## Your assignment
Write out the records again exactly. Nothing should be dropped.

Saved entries
####################

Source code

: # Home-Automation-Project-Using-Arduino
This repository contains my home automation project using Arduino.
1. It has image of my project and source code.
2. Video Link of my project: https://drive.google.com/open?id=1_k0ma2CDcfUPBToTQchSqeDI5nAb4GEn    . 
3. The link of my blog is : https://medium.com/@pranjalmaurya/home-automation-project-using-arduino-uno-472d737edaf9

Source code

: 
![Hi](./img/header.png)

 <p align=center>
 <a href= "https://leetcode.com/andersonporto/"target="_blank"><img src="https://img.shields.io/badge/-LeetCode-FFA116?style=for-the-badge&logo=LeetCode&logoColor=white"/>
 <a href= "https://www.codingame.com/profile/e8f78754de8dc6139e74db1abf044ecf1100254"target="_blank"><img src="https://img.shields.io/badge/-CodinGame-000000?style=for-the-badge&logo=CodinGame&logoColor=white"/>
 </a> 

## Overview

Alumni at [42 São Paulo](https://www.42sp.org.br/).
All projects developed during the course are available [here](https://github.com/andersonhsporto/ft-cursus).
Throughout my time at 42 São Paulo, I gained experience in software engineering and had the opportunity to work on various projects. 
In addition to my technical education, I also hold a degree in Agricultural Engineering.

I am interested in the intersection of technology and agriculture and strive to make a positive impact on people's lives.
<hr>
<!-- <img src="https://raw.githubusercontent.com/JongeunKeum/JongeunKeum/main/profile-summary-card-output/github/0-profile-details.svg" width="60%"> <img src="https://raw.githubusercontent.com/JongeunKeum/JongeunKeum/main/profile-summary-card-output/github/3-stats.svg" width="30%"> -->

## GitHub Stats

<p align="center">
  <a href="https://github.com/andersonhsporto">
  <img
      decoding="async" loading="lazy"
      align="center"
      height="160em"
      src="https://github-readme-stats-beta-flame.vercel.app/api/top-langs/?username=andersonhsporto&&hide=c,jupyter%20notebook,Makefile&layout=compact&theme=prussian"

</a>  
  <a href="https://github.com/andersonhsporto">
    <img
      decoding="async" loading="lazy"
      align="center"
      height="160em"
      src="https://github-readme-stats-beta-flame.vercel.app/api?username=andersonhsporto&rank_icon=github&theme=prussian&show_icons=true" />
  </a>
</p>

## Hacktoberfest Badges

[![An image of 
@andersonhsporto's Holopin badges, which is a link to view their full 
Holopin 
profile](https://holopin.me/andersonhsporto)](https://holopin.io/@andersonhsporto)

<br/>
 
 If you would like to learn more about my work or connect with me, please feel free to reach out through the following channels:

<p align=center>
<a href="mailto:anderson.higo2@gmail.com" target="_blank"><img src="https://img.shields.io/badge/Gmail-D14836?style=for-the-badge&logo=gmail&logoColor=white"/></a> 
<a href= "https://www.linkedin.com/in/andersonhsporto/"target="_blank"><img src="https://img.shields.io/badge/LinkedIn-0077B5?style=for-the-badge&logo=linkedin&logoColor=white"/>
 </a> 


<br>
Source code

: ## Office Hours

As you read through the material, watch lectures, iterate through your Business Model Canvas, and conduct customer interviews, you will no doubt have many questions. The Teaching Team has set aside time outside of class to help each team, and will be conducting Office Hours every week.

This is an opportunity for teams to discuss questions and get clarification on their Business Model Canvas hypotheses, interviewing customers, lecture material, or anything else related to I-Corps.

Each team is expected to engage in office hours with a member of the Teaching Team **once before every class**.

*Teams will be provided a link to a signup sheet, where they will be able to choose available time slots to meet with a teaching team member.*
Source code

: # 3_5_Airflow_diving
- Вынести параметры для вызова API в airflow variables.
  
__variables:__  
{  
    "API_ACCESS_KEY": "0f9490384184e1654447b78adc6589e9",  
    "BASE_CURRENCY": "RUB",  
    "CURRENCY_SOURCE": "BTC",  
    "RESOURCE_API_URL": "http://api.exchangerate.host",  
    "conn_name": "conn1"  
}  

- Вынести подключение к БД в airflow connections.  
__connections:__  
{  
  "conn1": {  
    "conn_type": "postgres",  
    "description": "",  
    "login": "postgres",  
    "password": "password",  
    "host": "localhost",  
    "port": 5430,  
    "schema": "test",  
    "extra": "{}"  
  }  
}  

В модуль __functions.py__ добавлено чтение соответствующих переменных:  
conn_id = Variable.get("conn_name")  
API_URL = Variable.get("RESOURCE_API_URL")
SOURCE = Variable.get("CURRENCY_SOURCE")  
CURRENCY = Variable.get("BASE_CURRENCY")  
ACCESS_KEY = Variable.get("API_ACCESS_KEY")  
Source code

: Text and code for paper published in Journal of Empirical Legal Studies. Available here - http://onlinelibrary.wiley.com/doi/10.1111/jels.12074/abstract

####################

## Expected output
Source code

: # Home-Automation-Project-Using-Arduino
This repository contains my home automation project using Arduino.
1. It has image of my project and source code.
2. Video Link of my project: https://drive.google.com/open?id=1_k0ma2CDcfUPBToTQchSqeDI5nAb4GEn    . 
3. The link of my blog is : https://medium.com/@pranjalmaurya/home-automation-project-using-arduino-uno-472d737edaf9

Source code

: 
![Hi](./img/header.png)

 <p align=center>
 <a href= "https://leetcode.com/andersonporto/"target="_blank"><img src="https://img.shields.io/badge/-LeetCode-FFA116?style=for-the-badge&logo=LeetCode&logoColor=white"/>
 <a href= "https://www.codingame.com/profile/e8f78754de8dc6139e74db1abf044ecf1100254"target="_blank"><img src="https://img.shields.io/badge/-CodinGame-000000?style=for-the-badge&logo=CodinGame&logoColor=white"/>
 </a> 

## Overview

Alumni at [42 São Paulo](https://www.42sp.org.br/).
All projects developed during the course are available [here](https://github.com/andersonhsporto/ft-cursus).
Throughout my time at 42 São Paulo, I gained experience in software engineering and had the opportunity to work on various projects. 
In addition to my technical education, I also hold a degree in Agricultural Engineering.

I am interested in the intersection of technology and agriculture and strive to make a positive impact on people's lives.
<hr>
<!-- <img src="https://raw.githubusercontent.com/JongeunKeum/JongeunKeum/main/profile-summary-card-output/github/0-profile-details.svg" width="60%"> <img src="https://raw.githubusercontent.com/JongeunKeum/JongeunKeum/main/profile-summary-card-output/github/3-stats.svg" width="30%"> -->

## GitHub Stats

<p align="center">
  <a href="https://github.com/andersonhsporto">
  <img
      decoding="async" loading="lazy"
      align="center"
      height="160em"
      src="https://github-readme-stats-beta-flame.vercel.app/api/top-langs/?username=andersonhsporto&&hide=c,jupyter%20notebook,Makefile&layout=compact&theme=prussian"

</a>  
  <a href="https://github.com/andersonhsporto">
    <img
      decoding="async" loading="lazy"
      align="center"
      height="160em"
      src="https://github-readme-stats-beta-flame.vercel.app/api?username=andersonhsporto&rank_icon=github&theme=prussian&show_icons=true" />
  </a>
</p>

## Hacktoberfest Badges

[![An image of 
@andersonhsporto's Holopin badges, which is a link to view their full 
Holopin 
profile](https://holopin.me/andersonhsporto)](https://holopin.io/@andersonhsporto)

<br/>
 
 If you would like to learn more about my work or connect with me, please feel free to reach out through the following channels:

<p align=center>
<a href="mailto:anderson.higo2@gmail.com" target="_blank"><img src="https://img.shields.io/badge/Gmail-D14836?style=for-the-badge&logo=gmail&logoColor=white"/></a> 
<a href= "https://www.linkedin.com/in/andersonhsporto/"target="_blank"><img src="https://img.shields.io/badge/LinkedIn-0077B5?style=for-the-badge&logo=linkedin&logoColor=white"/>
 </a> 


<br>
Source code

: ## Office Hours

As you read through the material, watch lectures, iterate through your Business Model Canvas, and conduct customer interviews, you will no doubt have many questions. The Teaching Team has set aside time outside of class to help each team, and will be conducting Office Hours every week.

This is an opportunity for teams to discuss questions and get clarification on their Business Model Canvas hypotheses, interviewing customers, lecture material, or anything else related to I-Corps.

Each team is expected to engage in office hours with a member of the Teaching Team **once before every class**.

*Teams will be provided a link to a signup sheet, where they will be able to choose available time slots to meet with a teaching team member.*
Source code

: # 3_5_Airflow_diving
- Вынести параметры для вызова API в airflow variables.
  
__variables:__  
{  
    "API_ACCESS_KEY": "0f9490384184e1654447b78adc6589e9",  
    "BASE_CURRENCY": "RUB",  
    "CURRENCY_SOURCE": "BTC",  
    "RESOURCE_API_URL": "http://api.exchangerate.host",  
    "conn_name": "conn1"  
}  

- Вынести подключение к БД в airflow connections.  
__connections:__  
{  
  "conn1": {  
    "conn_type": "postgres",  
    "description": "",  
    "login": "postgres",  
    "password": "password",  
    "host": "localhost",  
    "port": 5430,  
    "schema": "test",  
    "extra": "{}"  
  }  
}  

В модуль __functions.py__ добавлено чтение соответствующих переменных:  
conn_id = Variable.get("conn_name")  
API_URL = Variable.get("RESOURCE_API_URL")
SOURCE = Variable.get("CURRENCY_SOURCE")  
CURRENCY = Variable.get("BASE_CURRENCY")  
ACCESS_KEY = Variable.get("API_ACCESS_KEY")  
Source code

: Text and code for paper published in Journal of Empirical Legal Studies. Available here - http://onlinelibrary.wiley.com/doi/10.1111/jels.12074/abstract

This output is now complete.